Der Betriebsratsvorsitzende Murat Günes bekam insgesamt sechs fristlose Kündigungen und eine Anzeige wegen Körperverletzung – alles später vor Gericht verworfen. Die Justiz erklärte die Einstellung von Streikbrechern für legal und schränkte gleichzeitig die Streikposten ein. Trotz alledem appellierte die IG BCE an die Vernunft der Familienunternehmer. Am 24. Januar 2013 wurden die Streikenden zurück in den Betrieb geschickt, denn Vertreter der IG BCE wollten eine »Deeskalation« des Konfliktes, um das Unternehmen »nicht in den Ruin« zu streiken.

So kritisiert das Buch eine »dogmatische Sozialpartnerschaft« der IG BCE, die sich »immer unterwürfiger« verhielt. Auch Versuche der Kollegen, öfter in der Innenstadt zu demonstrieren oder Kundgebungen vor den Großabnehmern abzuhalten, seien von der Gewerkschaft blockiert worden.

Das Buch ist eher eine Arbeit proletarischer Autodidakten. Man bekommt eine ziemlich chaotische Mischung aus Interviews, Flugblattexten, Artikeln und Analysen – aber der Streik selbst war mindestens genauso chaotisch. Hier gibt es viele Quellen, eine gute Grundlage für die anhaltende Diskussion über die Lehren des Streiks. So sei ein Erfolg, daß sich Kollegen aus der Türkei, Polen, dem ehemaligen Jugoslawien, Deutschland und weiteren Ländern zu einer Gewerkschaft zusammenschließen konnten, um der Willkür des Unternehmens einen Riegel vorzuschieben. »Murat hat alle miteinander bekannt gemacht«, so ein Kollege über die zehnjährige Vorbereitungsarbeit für den Streik.

Außerdem gab es eine beeindruckende Solidarität für die Streikenden: junge Antifaschisten beteiligten sich im Morgengrauen an Sitzblockaden.
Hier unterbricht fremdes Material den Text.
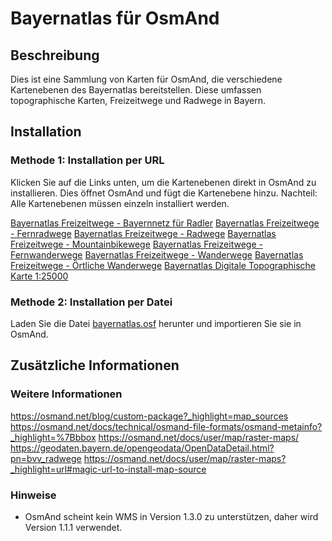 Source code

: # Bayernatlas für OsmAnd

## Beschreibung

Dies ist eine Sammlung von Karten für OsmAnd, die verschiedene Kartenebenen des Bayernatlas bereitstellen. Diese umfassen topographische Karten, Freizeitwege und Radwege in Bayern.

## Installation

### Methode 1: Installation per URL

Klicken Sie auf die Links unten, um die Kartenebenen direkt in OsmAnd zu installieren. Dies öffnet OsmAnd und fügt die Kartenebene hinzu.
Nachteil: Alle Kartenebenen müssen einzeln installiert werden.

<a href="http://osmand.net/add-tile-source?name=Bayernatlas Freizeitwege - Bayernnetz für Radler&min_zoom=5&max_zoom=20&url_template=https%3A%2F%2Fgeoservices.bayern.de%2Fod%2Fwms%2Fatkis%2Fv1%2Ffreizeitwege%3FSERVICE%3DWMS%26VERSION%3D1.1.1%26REQUEST%3DGetMap%26BBOX%3D%7Bbbox%7D%26SRS%3DEPSG%3A4326%26WIDTH%3D512%26HEIGHT%3D512%26LAYERS%3Dby_fzw_bfr%26FORMAT%3Dimage%2Fpng%26TRANSPARENT%3DTRUE">Bayernatlas Freizeitwege - Bayernnetz für Radler</a>
<a href="http://osmand.net/add-tile-source?name=Bayernatlas Freizeitwege - Fernradwege&min_zoom=5&max_zoom=20&url_template=https%3A%2F%2Fgeoservices.bayern.de%2Fod%2Fwms%2Fatkis%2Fv1%2Ffreizeitwege%3FSERVICE%3DWMS%26VERSION%3D1.1.1%26REQUEST%3DGetMap%26BBOX%3D%7Bbbox%7D%26SRS%3DEPSG%3A4326%26WIDTH%3D512%26HEIGHT%3D512%26LAYERS%3Dby_fzw_fernradwege%26FORMAT%3Dimage%2Fpng%26TRANSPARENT%3DTRUE">Bayernatlas Freizeitwege - Fernradwege</a>
<a href="http://osmand.net/add-tile-source?name=Bayernatlas Freizeitwege - Alle Radwege&min_zoom=5&max_zoom=20&url_template=https%3A%2F%2Fgeoservices.bayern.de%2Fod%2Fwms%2Fatkis%2Fv1%2Ffreizeitwege%3FSERVICE%3DWMS%26VERSION%3D1.1.1%26REQUEST%3DGetMap%26BBOX%3D%7Bbbox%7D%26SRS%3DEPSG%3A4326%26WIDTH%3D512%26HEIGHT%3D512%26LAYERS%3Dby_fzw_radwege%26FORMAT%3Dimage%2Fpng%26TRANSPARENT%3DTRUE">Bayernatlas Freizeitwege - Radwege</a>
<a href="http://osmand.net/add-tile-source?name=Bayernatlas Freizeitwege - Mountainbikewege&min_zoom=5&max_zoom=20&url_template=https%3A%2F%2Fgeoservices.bayern.de%2Fod%2Fwms%2Fatkis%2Fv1%2Ffreizeitwege%3FSERVICE%3DWMS%26VERSION%3D1.1.1%26REQUEST%3DGetMap%26BBOX%3D%7Bbbox%7D%26SRS%3DEPSG%3A4326%26WIDTH%3D512%26HEIGHT%3D512%26LAYERS%3Dby_fzw_mountainbikewege%26FORMAT%3Dimage%2Fpng%26TRANSPARENT%3DTRUE">Bayernatlas Freizeitwege - Mountainbikewege</a>
<a href="http://osmand.net/add-tile-source?name=Bayernatlas Freizeitwege - Fernwanderwege&min_zoom=5&max_zoom=20&url_template=https%3A%2F%2Fgeoservices.bayern.de%2Fod%2Fwms%2Fatkis%2Fv1%2Ffreizeitwege%3FSERVICE%3DWMS%26VERSION%3D1.1.1%26REQUEST%3DGetMap%26BBOX%3D%7Bbbox%7D%26SRS%3DEPSG%3A4326%26WIDTH%3D512%26HEIGHT%3D512%26LAYERS%3Dby_fzw_fernwanderwege%26FORMAT%3Dimage%2Fpng%26TRANSPARENT%3DTRUE">Bayernatlas Freizeitwege - Fernwanderwege</a>
<a href="http://osmand.net/add-tile-source?name=Bayernatlas Freizeitwege - Wanderwege&min_zoom=5&max_zoom=20&url_template=https%3A%2F%2Fgeoservices.bayern.de%2Fod%2Fwms%2Fatkis%2Fv1%2Ffreizeitwege%3FSERVICE%3DWMS%26VERSION%3D1.1.1%26REQUEST%3DGetMap%26BBOX%3D%7Bbbox%7D%26SRS%3DEPSG%3A4326%26WIDTH%3D512%26HEIGHT%3D512%26LAYERS%3Dby_fzw_wanderwege%26FORMAT%3Dimage%2Fpng%26TRANSPARENT%3DTRUE">Bayernatlas Freizeitwege - Wanderwege</a>
<a href="http://osmand.net/add-tile-source?name=Bayernatlas Freizeitwege - Örtliche Wanderwege&min_zoom=5&max_zoom=20&url_template=https%3A%2F%2Fgeoservices.bayern.de%2Fod%2Fwms%2Fatkis%2Fv1%2Ffreizeitwege%3FSERVICE%3DWMS%26VERSION%3D1.1.1%26REQUEST%3DGetMap%26BBOX%3D%7Bbbox%7D%26SRS%3DEPSG%3A4326%26WIDTH%3D512%26HEIGHT%3D512%26LAYERS%3Dby_fzw_oertliche_wanderwege%26FORMAT%3Dimage%2Fpng%26TRANSPARENT%3DTRUE">Bayernatlas Freizeitwege - Örtliche Wanderwege</a>
<a href="http://osmand.net/add-tile-source?name=Bayernatlas Digitale Topographische Karte 1:25000&min_zoom=5&max_zoom=20&url_template=https%3A%2F%2Fgeoservices.bayern.de%2Fod%2Fwms%2Fdtk%2Fv1%2Fdtk25%3FSERVICE%3DWMS%26VERSION%3D1.1.1%26REQUEST%3DGetMap%26BBOX%3D%7Bbbox%7D%26SRS%3DEPSG%3A4326%26WIDTH%3D512%26HEIGHT%3D512%26LAYERS%3Dby_dtk25%26FORMAT%3Dimage%2Fpng%26TRANSPARENT%3DTRUE">Bayernatlas Digitale Topographische Karte 1:25000</a>

### Methode 2: Installation per Datei

Laden Sie die Datei [bayernatlas.osf](/bayernatlas/bayernatlas.osf) herunter und importieren Sie sie in OsmAnd.

## Zusätzliche Informationen

### Weitere Informationen

https://osmand.net/blog/custom-package?_highlight=map_sources
https://osmand.net/docs/technical/osmand-file-formats/osmand-metainfo?_highlight=%7Bbbox
https://osmand.net/docs/user/map/raster-maps/
https://geodaten.bayern.de/opengeodata/OpenDataDetail.html?pn=bvv_radwege
https://osmand.net/docs/user/map/raster-maps?_highlight=url#magic-url-to-install-map-source

### Hinweise

-   OsmAnd scheint kein WMS in Version 1.3.0 zu unterstützen, daher wird Version 1.1.1 verwendet.
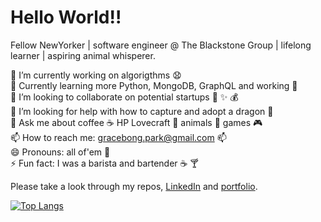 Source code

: # Hello World!!

Fellow NewYorker | software engineer @ The Blackstone Group | lifelong learner | aspiring animal whisperer.

🔭  I’m currently working on algorigthms :anguished:
<br> 🌱 Currently learning more Python, MongoDB, GraphQL and working :school_satchel:
<br> 👯 I’m looking to collaborate on potential startups :briefcase: :sparkles: :moneybag:
<br> 🤔 I’m looking for help with how to capture and adopt a dragon :dragon: 
<br> 💬 Ask me about coffee :coffee: HP Lovecraft :ghost: animals :tiger: games :video_game:
<br> 📫 How to reach me: gracebong.park@gmail.com :mailbox:
<br> 😄 Pronouns: all of'em :couple:
<br> ⚡ Fun fact: I was a barista and bartender :coffee: :cocktail:

Please take a look through my repos, <a href="https://www.linkedin.com/in/grace-bong-7922b7202/">LinkedIn</a> and <a href="https://suspicious-jang-7762b9.netlify.app/">portfolio</a>.

[![Top Langs](https://github-readme-language-stats-seven.vercel.app/)](https://github.com/anuraghazra/github-readme-stats)
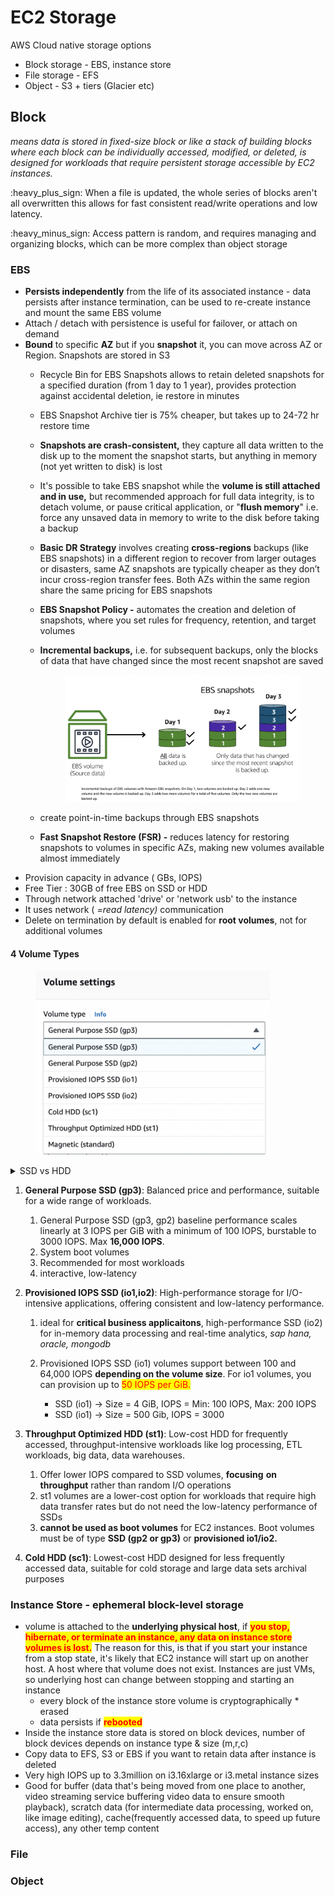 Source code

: # EC2 Storage

AWS Cloud native storage options

* Block storage - EBS, instance store
* File storage - EFS
* Object - S3 + tiers (Glacier etc)

## Block

_means data is stored in fixed-size block or like a stack of building blocks where each block can be individually accessed, modified, or deleted, is designed for workloads that require persistent storage accessible by EC2 instances._

:heavy\_plus\_sign: When a file is updated, the whole series of blocks aren't all overwritten this allows for fast consistent read/write operations and low latency.

:heavy\_minus\_sign: Access pattern is random, and requires managing and organizing blocks, which can be more complex than object storage

### EBS&#x20;

* **Persists independently** from the life of its associated instance - data persists after instance termination, can be used to re-create instance and mount the same EBS volume
* Attach / detach with persistence is useful for failover, or attach on demand
* **Bound** to specific **AZ** but if you **snapshot** it, you can move across AZ or Region. Snapshots are stored in S3
  * Recycle Bin for EBS Snapshots allows to retain deleted snapshots for a specified duration (from 1 day to 1 year), provides protection against accidental deletion, ie restore in minutes
  * EBS Snapshot Archive tier is 75% cheaper, but takes up to 24-72 hr restore time
  * **Snapshots are crash-consistent,** they capture all data written to the disk up to the moment the snapshot starts, but anything in memory (not yet written to disk) is lost
  * It's possible to take EBS snapshot while the **volume is still attached and in use,** but recommended approach for full data integrity, is to detach volume, or pause critical application, or "**flush memory**" i.e. force any unsaved data in memory to write to the disk before taking a backup
  * **Basic DR Strategy** involves creating **cross-regions** backups (like EBS snapshots) in a different region to recover from larger outages or disasters, same AZ snapshots are typically cheaper as they don’t incur cross-region transfer fees. Both AZs within the same region share the same pricing for EBS snapshots
  * **EBS Snapshot Policy -** automates the creation and deletion of snapshots, where you set rules for frequency, retention, and target volumes
  *   **Incremental backups,** i.e. for subsequent backups, only the blocks of data that have changed since the most recent snapshot are saved

      <div align="left">

      <figure><img src="../../.gitbook/assets/Screenshot 2024-11-04 at 13.19.04.png" alt="" width="375"><figcaption></figcaption></figure>

      </div>
  * create point-in-time backups through EBS snapshots
  * **Fast Snapshot Restore (FSR) -** reduces latency for restoring snapshots to volumes in specific AZs, making new volumes available almost immediately
* Provision capacity in advance ( GBs, IOPS)
* Free Tier : 30GB of free EBS on SSD or HDD
* Through network attached  'drive' or 'network usb'  to the instance
* It uses network ( _=read latency)_ communication
* Delete on termination by default is enabled for **root volumes**, not for additional volumes

#### **4 Volume Types**

<div align="left">

<figure><img src="../../.gitbook/assets/Screenshot 2024-11-04 at 12.01.28.png" alt="" width="375"><figcaption></figcaption></figure>

</div>



<details>

<summary>SSD vs HDD</summary>

Volumes using _solid-state drive (SSD)_ and the older spinning _hard drives (HDDs)_.

* **SSD**: Faster, electronic, ideal for quick access and performance-sensitive applications.
  * Good for high-performance workloads
  * **Small, Frequent Operations**: Ideal for applications requiring many small, frequent read/write operations, such as databases and transactional workloads.
  * **Speed**: Much faster access times because there are no moving parts; data retrieval is instantaneous.
* **HDD**: Slower, mechanical, good for large data storage.
  * Good for large, infrequently accessed data.
  * **Speed**: Slower access times due to mechanical parts (spinning disks and moving read/write heads).

<img src="../../.gitbook/assets/Screenshot 2024-11-04 at 14.10.53.png" alt="" data-size="original">



</details>



1. **General Purpose SSD (gp3)**: Balanced price and performance, suitable for a wide range of workloads.
   1. General Purpose SSD (gp3, gp2) baseline performance scales linearly at 3 IOPS per GiB with a minimum of 100 IOPS, burstable to 3000 IOPS. Max **16,000 IOPS**.
   2. System boot volumes
   3. Recommended for most workloads
   4. interactive, low-latency
2. **Provisioned IOPS SSD (io1,io2)**: High-performance storage for I/O-intensive applications, offering consistent and low-latency performance.
   1. ideal for **critical business applicaitons**, high-performance SSD (io2) for in-memory data processing and real-time analytics, _sap hana, oracle, mongodb_
   2.  Provisioned IOPS SSD (io1) volumes support between 100 and 64,000 IOPS **depending on the volume size**. For io1 volumes, you can provision up to <mark style="color:red;">50 IOPS per GiB.</mark>&#x20;

       * SSD (io1) -> Size = 4 GiB, IOPS = Min: 100 IOPS, Max: 200 IOPS
       * SSD (io1) -> Size = 500 Gib, IOPS = 3000


3. **Throughput Optimized HDD (st1)**: Low-cost HDD for frequently accessed, throughput-intensive workloads like log processing, ETL workloads, big data, data warehouses.
   1. Offer lower IOPS compared to SSD volumes, **focusing** **on throughput** rather than random I/O operations
   2. st1 volumes are a lower-cost option for workloads that require high data transfer rates but do not need the low-latency performance of SSDs
   3. **cannot be used as boot volumes** for EC2 instances. Boot volumes must be of type **SSD (gp2 or gp3)** or **provisioned io1/io2.**
4. **Cold HDD (sc1)**: Lowest-cost HDD designed for less frequently accessed data, suitable for cold storage and large data sets archival purposes

### Instance Store - ephemeral block-level storage

* volume is attached to the **underlying physical host**, if <mark style="color:red;">**you stop, hibernate, or terminate an instance, any data on instance store volumes is lost.**</mark> The reason for this, is that if you start your instance from a stop state, it's likely that EC2 instance will start up on another host. A host where that volume does not exist. Instances are just VMs, so underlying host can change between stopping and starting an instance
  * every block of the instance store volume is cryptographically \* erased
  * data persists if <mark style="color:red;">**rebooted**</mark>
* Inside the instance store data is stored on block devices, number of block devices depends on instance type & size (m,r,c)
* Copy data to EFS, S3 or EBS if you want to retain data after instance is deleted
* Very high IOPS up to 3.3million on i3.16xlarge or i3.metal instance sizes
* Good for buffer (data that's being moved from one place to another, video streaming service buffering video data to ensure smooth playback), scratch data (for intermediate data processing, worked on, like image editing), cache(frequently accessed data, to speed up future access), any other temp content

### File



### Object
Fußballfans hielten Transparente im Stadion hoch. Aus vielen Betrieben kamen Solidaritätsbotschaften – sogar aus Argentinien.

Das Fazit der Verfasser fällt negativ aus: »Der Klassenkampf der Krügers hat die Sozialpartnerschaft der IG-BCE-Führung klar geschlagen.« Dabei sagte Günes noch, als die Streikenden wieder zur Arbeit mußten: »Wir haben die letzten 85 Tage gezeigt, daß die wahre Macht nicht bei den Kapitalisten, sondern bei den Arbeitern liegt.«

Doch ohne den Druck des Streiks war es eine Frage der Zeit, bis sie einen Kompromiß akzeptieren mußten. Das geschah schließlich im August 2013 mit der Betriebsvereinbarung. Im April dieses Jahres wurde Günes erneut zum Betriebsratsvorsitzenden gewählt, seine Liste bekam eine absolute Mehrheit. Der Kampf geht also weiter – und das Buch dazu ging bereits nach einem Monat in die zweite Auflage.

Wladek Flakin

 

Zeitung Express, Heft 07-08 / 2014

Gut in Form“?

Die „Neupack Verpackungen GmbH & Co KG“ wirbt mit dem Slogan „NEUPACK Verpackungen immer gut in Form!“,  sie ist im Jahre 1959 gegründet worden. Der Betrieb bietet an und liefert heute Verpackungslösungen für die Feinkost-Industrie,  die Molkerei-Industrie und den professionellen Servicebereich. Es sind tiefgezogene Kunststoffverpackungen, die erzeugt werden und der eigene Werkzeugbau der Firma kann entsprechende Formen für fast alles, was so aus Kunststoff hergestellt werden kann, entwickeln. An zwei Standorten (Hamburg-Stellingen und Rotenburg) waren 2012 im Oktober 191 Männer und Frauen beschäftigt, 30 davon Angestellte. Seit Gründung ist der Betrieb im Besitz der Familie Krüger. Die Geschäftsführer sind zurzeit Jens Krüger, Lars Krüger, Arne Höck. 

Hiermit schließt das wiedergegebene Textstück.